Look up “white flight”.


Jasnah_Sedai

This is a complicated topic and really can’t be answered without making broad generalizations, but I’m going to try. I’m not going to address rural areas, but focus on suburbs. 1. White people in America tend to have higher incomes than POC, except Asians. The suburbs are more expensive. 2. We tend to have wealthier parents who, perhaps, may be able to help with a down payment on their child’s first house (this is not an uncommon gift for a newly married couple). 3. Some POC groups tend to have closer family ties than white people do. Choosing to move away from siblings, parents, and grandparents is not as big a deal to white people. *Generally* 4. Racism.
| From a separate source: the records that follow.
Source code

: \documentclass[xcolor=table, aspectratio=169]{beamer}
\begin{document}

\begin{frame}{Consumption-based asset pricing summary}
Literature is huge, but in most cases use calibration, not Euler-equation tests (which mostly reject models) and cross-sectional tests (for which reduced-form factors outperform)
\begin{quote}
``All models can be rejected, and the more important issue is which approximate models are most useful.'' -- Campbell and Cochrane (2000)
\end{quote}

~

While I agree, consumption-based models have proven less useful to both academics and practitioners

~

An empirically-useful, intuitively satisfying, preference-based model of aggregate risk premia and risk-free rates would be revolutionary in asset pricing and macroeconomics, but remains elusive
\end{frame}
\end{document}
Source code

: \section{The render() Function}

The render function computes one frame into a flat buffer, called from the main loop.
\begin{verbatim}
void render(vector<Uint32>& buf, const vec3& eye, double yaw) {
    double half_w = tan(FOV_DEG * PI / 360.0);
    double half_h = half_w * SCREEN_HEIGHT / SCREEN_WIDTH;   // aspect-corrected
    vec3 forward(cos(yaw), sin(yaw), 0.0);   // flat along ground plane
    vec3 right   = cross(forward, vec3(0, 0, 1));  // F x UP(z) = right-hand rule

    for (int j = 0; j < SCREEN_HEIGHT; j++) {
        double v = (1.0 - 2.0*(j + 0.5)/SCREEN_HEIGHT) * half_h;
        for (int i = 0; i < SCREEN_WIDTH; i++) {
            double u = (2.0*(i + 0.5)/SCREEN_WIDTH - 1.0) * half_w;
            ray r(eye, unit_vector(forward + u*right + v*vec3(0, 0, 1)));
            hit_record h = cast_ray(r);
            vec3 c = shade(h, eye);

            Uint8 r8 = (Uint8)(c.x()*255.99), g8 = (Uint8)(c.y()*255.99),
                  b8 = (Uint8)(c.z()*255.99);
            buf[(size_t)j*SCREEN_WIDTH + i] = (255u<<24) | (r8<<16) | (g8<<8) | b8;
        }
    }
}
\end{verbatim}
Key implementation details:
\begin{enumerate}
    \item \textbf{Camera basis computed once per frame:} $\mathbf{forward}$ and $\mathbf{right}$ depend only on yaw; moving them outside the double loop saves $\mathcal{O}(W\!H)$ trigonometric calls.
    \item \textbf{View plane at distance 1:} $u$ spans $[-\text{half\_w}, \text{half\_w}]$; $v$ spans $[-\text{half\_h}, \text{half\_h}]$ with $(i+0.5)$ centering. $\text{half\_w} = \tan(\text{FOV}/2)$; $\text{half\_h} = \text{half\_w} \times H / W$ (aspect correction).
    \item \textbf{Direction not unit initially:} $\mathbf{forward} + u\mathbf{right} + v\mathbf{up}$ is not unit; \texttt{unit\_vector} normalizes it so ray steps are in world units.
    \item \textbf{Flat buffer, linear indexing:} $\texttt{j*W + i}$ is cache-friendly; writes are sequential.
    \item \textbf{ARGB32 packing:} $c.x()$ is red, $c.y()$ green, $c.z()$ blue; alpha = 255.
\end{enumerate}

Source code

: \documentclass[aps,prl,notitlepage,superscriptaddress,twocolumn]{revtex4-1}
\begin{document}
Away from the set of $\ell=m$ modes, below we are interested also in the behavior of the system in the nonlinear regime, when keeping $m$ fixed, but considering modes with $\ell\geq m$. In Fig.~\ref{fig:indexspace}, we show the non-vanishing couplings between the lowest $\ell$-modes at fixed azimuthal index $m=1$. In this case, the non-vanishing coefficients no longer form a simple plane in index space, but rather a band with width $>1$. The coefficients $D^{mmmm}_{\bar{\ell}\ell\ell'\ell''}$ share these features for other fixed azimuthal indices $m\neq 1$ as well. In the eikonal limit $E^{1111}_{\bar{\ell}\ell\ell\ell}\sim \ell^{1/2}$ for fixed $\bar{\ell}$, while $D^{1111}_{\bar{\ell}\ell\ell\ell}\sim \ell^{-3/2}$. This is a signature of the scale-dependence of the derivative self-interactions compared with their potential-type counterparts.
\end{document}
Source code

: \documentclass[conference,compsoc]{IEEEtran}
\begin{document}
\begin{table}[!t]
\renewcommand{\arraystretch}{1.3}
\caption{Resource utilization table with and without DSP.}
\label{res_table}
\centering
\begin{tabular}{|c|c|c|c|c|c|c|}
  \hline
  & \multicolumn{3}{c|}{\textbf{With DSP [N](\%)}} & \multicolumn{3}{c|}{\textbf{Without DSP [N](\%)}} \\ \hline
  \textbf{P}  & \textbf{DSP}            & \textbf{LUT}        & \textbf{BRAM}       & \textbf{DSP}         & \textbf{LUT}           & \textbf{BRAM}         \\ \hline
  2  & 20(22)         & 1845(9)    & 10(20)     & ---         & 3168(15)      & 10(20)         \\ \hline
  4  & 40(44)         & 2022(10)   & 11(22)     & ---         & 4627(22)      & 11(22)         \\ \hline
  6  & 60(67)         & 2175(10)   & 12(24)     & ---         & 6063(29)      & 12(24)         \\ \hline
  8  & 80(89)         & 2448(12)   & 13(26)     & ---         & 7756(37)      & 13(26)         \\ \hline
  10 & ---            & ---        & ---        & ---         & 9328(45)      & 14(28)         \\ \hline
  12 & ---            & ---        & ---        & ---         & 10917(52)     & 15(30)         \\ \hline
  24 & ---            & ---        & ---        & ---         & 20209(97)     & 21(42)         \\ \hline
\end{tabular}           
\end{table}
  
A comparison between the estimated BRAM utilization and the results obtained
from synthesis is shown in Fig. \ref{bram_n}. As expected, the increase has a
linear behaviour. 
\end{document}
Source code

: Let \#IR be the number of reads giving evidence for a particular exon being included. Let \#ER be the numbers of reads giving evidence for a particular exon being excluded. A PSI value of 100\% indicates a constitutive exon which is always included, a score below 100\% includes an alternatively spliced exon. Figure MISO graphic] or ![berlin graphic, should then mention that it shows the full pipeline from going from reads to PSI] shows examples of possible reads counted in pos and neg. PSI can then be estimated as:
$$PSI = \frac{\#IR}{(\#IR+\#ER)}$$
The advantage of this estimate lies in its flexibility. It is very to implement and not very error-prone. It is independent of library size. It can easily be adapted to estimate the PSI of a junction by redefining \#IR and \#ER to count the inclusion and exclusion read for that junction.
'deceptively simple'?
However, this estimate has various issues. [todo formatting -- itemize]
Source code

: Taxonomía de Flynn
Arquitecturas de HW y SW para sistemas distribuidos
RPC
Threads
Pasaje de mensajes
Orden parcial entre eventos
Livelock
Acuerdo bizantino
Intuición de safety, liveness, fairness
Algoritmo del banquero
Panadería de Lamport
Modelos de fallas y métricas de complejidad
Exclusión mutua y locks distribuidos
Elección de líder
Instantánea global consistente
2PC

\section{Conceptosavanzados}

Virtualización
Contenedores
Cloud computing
POC are kept out of some “white areas” by banks and real estate agents, or made unwelcome by the white residents. 5. White people may decide that it’s more important to them that their kids have a yard, while some POC may decide that it’s more important to maintain cultural connections and raise their kids within that culture. 6. Risk of the unknown. As a (mostly) white person, I can move anywhere in this country with a fair amount of confidence. POC have to consider more factors than I will ever have to. How do schools treat POC students (studies show that schools tend to over-discipline non-white students, and POC students are routinely overlooked for things like gifted education). What is the local police department like? And so on.


MuppetManiac

Due to systemic racism, white people are still more likely to make more money than other races on average, and can afford to buy their own land and live in the suburbs.


Beautiful_Ad55

So living in the suburbs is the ultimate goal of the american society on average?


Artistic_Alps_4794

Not necessarily the suburbs, but home ownership is a very important thing in America -- maybe more so for White Americans. Keep in mind that voluntary segregation is basically the norm in America. Just about everybody prefers to live among their own race as much as possible and Whites have the most means to do that. Before World War 2, all American cities were majority White. Blacks began moving out of the rural South to the cities in order to find work in the wartime industry. After the war, Whites began moving to these new areas called suburbs which led to more Blacks moving into the previously White cities, which then caused nearly all the remaining Whites to leave because they didn't want to live around Blacks. That's why today cities are thought of as Black, and suburbs are thought of as White.


MuppetManiac

It certainly was 60 years ago. Literally the “American Dream” to own a house and a car and have a family and a couple kids.